We already know how to integrate this particular example. Rewrite \(\sqrt{x}\) as \(x^\frac12\) and simplify the fraction:
\begin{equation*}
\frac{x^2+2x+3}{x^{1/2}} = x^\frac32 + 2x^\frac12 + 3x^{-\frac12}\text{.}
\end{equation*}
We can now integrate using the Power Rule:
\begin{align*}
\int \frac{x^2+2x+3}{x^{1/2}}\, dx \amp = \int\left(x^\frac32 + 2x^\frac12 + 3x^{-\frac12}\right)\, dx\\
\amp = \frac25x^\frac52 + \frac43x^\frac32 + 6x^\frac12 + C
\end{align*}
This is a perfectly fine approach. We demonstrate how this can also be solved using substitution as its implementation is rather clever.

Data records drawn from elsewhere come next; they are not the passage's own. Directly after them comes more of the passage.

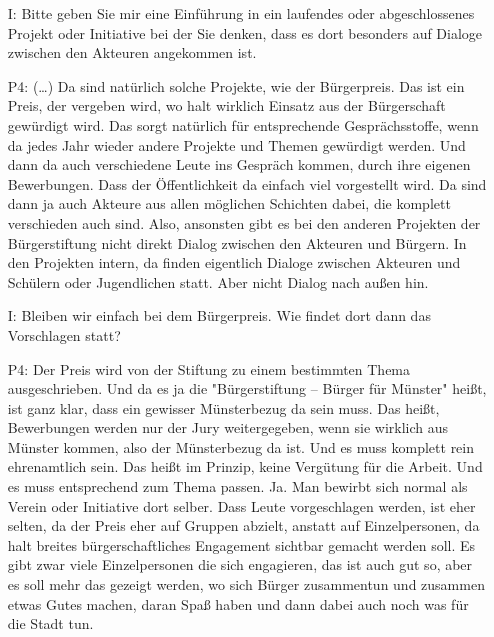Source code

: \begin{itemize}
    \item[I:] Bitte geben Sie mir eine Einf{\"u}hrung in ein laufendes oder abgeschlossenes Projekt oder Initiative bei der Sie denken, dass es dort besonders auf Dialoge zwischen den Akteuren angekommen ist.
    \item[P4:] (\dots) Da sind nat{\"u}rlich solche Projekte, wie der B{\"u}rgerpreis. Das ist ein Preis, der vergeben wird, wo halt wirklich Einsatz aus der B{\"u}rgerschaft gew{\"u}rdigt wird. Das sorgt nat{\"u}rlich f{\"u}r entsprechende Gespr{\"a}chsstoffe, wenn da jedes Jahr wieder andere Projekte und Themen gew{\"u}rdigt werden. Und dann da auch verschiedene Leute ins Gespr{\"a}ch kommen, durch ihre eigenen Bewerbungen. Dass der {\"O}ffentlichkeit da einfach viel vorgestellt wird. Da sind dann ja auch Akteure aus allen m{\"o}glichen Schichten dabei, die komplett verschieden auch sind. Also, ansonsten gibt es bei den anderen Projekten der B{\"u}rgerstiftung nicht direkt Dialog zwischen den Akteuren und B{\"u}rgern. In den Projekten intern, da finden eigentlich Dialoge zwischen Akteuren und Sch{\"u}lern oder Jugendlichen statt. Aber nicht Dialog nach au{\ss}en hin.
    \item[I:] Bleiben wir einfach bei dem B{\"u}rgerpreis. Wie findet dort dann das Vorschlagen statt?
    \item[P4:] Der Preis wird von der Stiftung zu einem bestimmten Thema ausgeschrieben. Und da es ja die "B{\"u}rgerstiftung -- B{\"u}rger f{\"u}r M{\"u}nster" hei{\ss}t, ist ganz klar, dass ein gewisser M{\"u}nsterbezug da sein muss. Das hei{\ss}t, Bewerbungen werden nur der Jury weitergegeben, wenn sie wirklich aus M{\"u}nster kommen, also der M{\"u}nsterbezug da ist. Und es muss komplett rein ehrenamtlich sein. Das hei{\ss}t im Prinzip, keine Verg{\"u}tung f{\"u}r die Arbeit. Und es muss entsprechend zum Thema passen. Ja. Man bewirbt sich normal als Verein oder Initiative dort selber. Dass Leute vorgeschlagen werden, ist eher selten, da der Preis eher auf Gruppen abzielt, anstatt auf Einzelpersonen, da halt breites b{\"u}rgerschaftliches Engagement sichtbar gemacht werden soll. Es gibt zwar viele Einzelpersonen die sich engagieren, das ist auch gut so, aber es soll mehr das gezeigt werden, wo sich B{\"u}rger zusammentun und zusammen etwas Gutes machen, daran Spa{\ss} haben und dann dabei auch noch was f{\"u}r die Stadt tun.
\end{itemize}

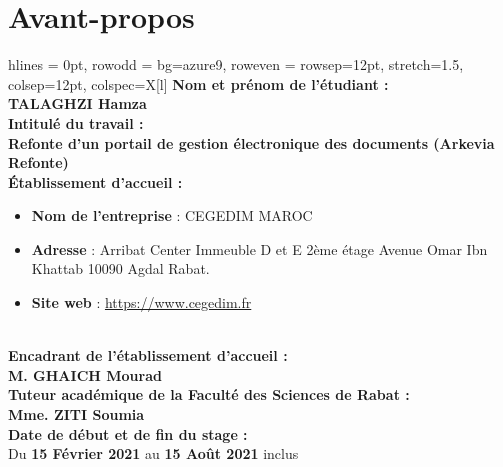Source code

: {}
\noindent \section*{Avant-propos}
\vspace{0.25cm}
    \begin{table}[htb!]
    \centering
    \begin{tblr}{ 
    hlines = {0pt},
 row{odd} = {bg=azure9},
  row{even} = {rowsep=12pt},
 stretch=1.5,
 colsep=12pt,
 colspec={X[l]}
}
 \textbf{Nom et prénom de l’étudiant :} \\
 \textbf{TALAGHZI Hamza}\\
 \textbf{Intitulé du travail :}\\
\textbf{Refonte d'un portail de gestion électronique des documents (Arkevia Refonte)}\\
\textbf{Établissement d’accueil :}\\
\begin{minipage} [t] {0.9\textwidth} 
\begin{itemize}
    \item \textbf{Nom de l'entreprise} : CEGEDIM MAROC
    \item \textbf{Adresse} : Arribat Center Immeuble D et E 2ème étage Avenue Omar Ibn Khattab 10090 Agdal Rabat.
    \item \textbf{Site web} : \url{https://www.cegedim.fr}
\end{itemize}
\end{minipage}\\
\textbf{Encadrant de l’établissement d’accueil :}\\
\textbf{M. GHAICH Mourad}\\
\textbf{Tuteur académique de la Faculté des Sciences de Rabat :}\\
\textbf{Mme. ZITI Soumia}\\
\textbf{Date de début et de fin du stage :}\\
Du \textbf{15 Février 2021} au \textbf{15 Août 2021} inclus
\end{tblr}

\end{table}
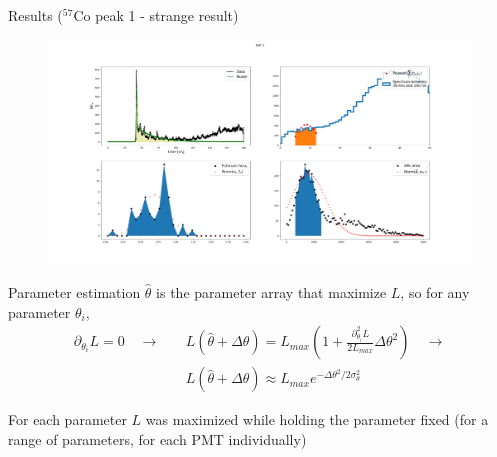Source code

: \documentclass{beamer}
\begin{document}
\begin{frame}{Results ($^{57}$Co peak 1 - strange result)}
\begin{figure}[h]
\includegraphics[width=1\linewidth]{wird.png}
\end{figure}
\end{frame}

\begin{frame}{Parameter estimation}
$\hat{\theta}$ is the parameter array that maximize $L$, so for any parameter $\theta_i$, 
\begin{equation}
\begin{split}
\partial_{\theta_i}L=0 \quad \rightarrow\quad &L(\hat{\theta}+\Delta\theta)=L_{max}(1+\frac{\partial^2_{\theta_i}L}{2L_{max}}\Delta\theta^2) \quad
\rightarrow\\
&L(\hat{\theta}+\Delta\theta)\approx L_{max}e^{-\Delta\theta^2/2\sigma^2_{\theta}}
\end{split}
\end{equation}
\end{frame}

\begin{frame}
For each parameter $L$ was maximized while holding the parameter fixed (for a range of parameters, for each PMT individually)
\end{frame}
\end{document}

Let \(u = \sqrt{x} = x^\frac12\text{;}\) therefore
\begin{equation*}
du = \frac{1}{2\sqrt{x}}\, dx \quad \Rightarrow \quad 2du = \frac{1}{\sqrt{x}}\, dx\text{.}
\end{equation*}
This gives us \(\ds \int \frac{x^2+2x+3}{\sqrt{x}}\, dx = \int (x^2+2x+3)\cdot2\, du\text{.}\) What are we to do with the other \(x\) terms? Since \(u = x^\frac12\text{,}\) \(u^2 = x\text{,}\) etc. We can then replace \(x^2\) and \(x\) with appropriate powers of \(u\text{.}\) We thus have
\begin{align*}
\int \frac{x^2+2x+3}{\sqrt{x}}\, dx \amp = \int (x^2+2x+3)\cdot2\, du\\
\amp = \int 2(u^4 + 2u^2 + 3)\, du\\
\amp = \frac25u^5 + \frac43u^3 + 6u + C\\
\amp = \frac25x^\frac52 + \frac43x^\frac32 + 6x^\frac12+C\text{,}
\end{align*}
which is obviously the same answer we obtained before. In this situation, substitution is arguably more work than our other method. The fantastic thing is that it works. It demonstrates how flexible integration is.